Une fois nanti de sa commission, le chef du bureau des succès, l’empereur des Romains, recrute aisément son armée parmi les garçons coiffeurs, les commis voyageurs, les conducteurs de cabriolet à pied [1], les pauvres étudiants, les choristes aspirants au surnumérariat, etc., etc., qui ont la passion du théâtre. Il choisit pour eux un lieu de rendez-vous, qui, d’ordinaire, est un café borgne ou un estaminet voisin du centre de leurs opérations. Là, il les compte, leur donne ses instructions et des billets de parterre ou de troisième galerie, que ces malheureux payent trente ou quarante sous, ou moins, selon le degré de l’échelle théâtrale qu’occupe leur établissement. Les lieutenants seuls ont toujours des billets gratuits. Aux grands jours, ils sont payés par le chef. Il arrive même, s’il s’agit de faire mousser à fond un ouvrage nouveau qui a coûté à la direction du théâtre beaucoup d’argent, que le chef, non-seulement ne trouve plus assez de Romains payants, mais qu’il manque de soldats dévoués prêts à livrer bataille pour l’amour de l’art. Il est alors obligé de payer le complément de sa troupe et de donner à chaque homme jusqu’à trois francs et un verre d’eau-de-vie.

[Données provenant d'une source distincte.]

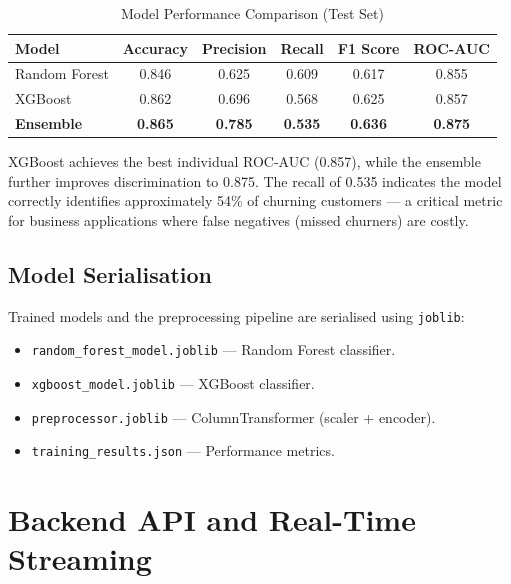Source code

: \documentclass[12pt, a4paper]{report}
\begin{document}
\begin{table}[H]
\centering
\caption{Model Performance Comparison (Test Set)}
\label{tab:results}
\begin{tabular}{l c c c c c}
\toprule
\textbf{Model} & \textbf{Accuracy} & \textbf{Precision} & \textbf{Recall} & \textbf{F1 Score} & \textbf{ROC-AUC} \\
\midrule
Random Forest & 0.846 & 0.625 & 0.609 & 0.617 & 0.855 \\
XGBoost & 0.862 & 0.696 & 0.568 & 0.625 & 0.857 \\
\textbf{Ensemble} & \textbf{0.865} & \textbf{0.785} & \textbf{0.535} & \textbf{0.636} & \textbf{0.875} \\
\bottomrule
\end{tabular}
\end{table}

\noindent XGBoost achieves the best individual ROC-AUC (0.857), while the ensemble further improves discrimination to 0.875. The recall of 0.535 indicates the model correctly identifies approximately 54\% of churning customers --- a critical metric for business applications where false negatives (missed churners) are costly.

\section{Model Serialisation}

Trained models and the preprocessing pipeline are serialised using \texttt{joblib}:
\begin{itemize}
    \item \texttt{random\_forest\_model.joblib} --- Random Forest classifier.
    \item \texttt{xgboost\_model.joblib} --- XGBoost classifier.
    \item \texttt{preprocessor.joblib} --- ColumnTransformer (scaler + encoder).
    \item \texttt{training\_results.json} --- Performance metrics.
\end{itemize}


\chapter{Backend API and Real-Time Streaming}
\end{document}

Mais, dans ce cas, l’empereur, de son côté, ne reçoit pas uniquement des billets de parterre ; ce sont des billets de banque qui tombent dans sa poche, et en nombre à peine croyable. Un des artistes qui figurent dans la pièce nouvelle, veut se faire soutenir d’une façon exceptionnelle ; il propose quelques billets à l’empereur. Celui-ci prend son air le plus

  1. Quand un conducteur de cabriolet a encouru le mécontentement de M. le préfet de police, celui-ci lui interdit pendant deux ou trois semaines de faire son métier de cocher, auquel cas, le malheureux qui ne gagne rien, ne va certes pas en voiture. Il est à pied. Il entre alors souvent dans l’infanterie romaine.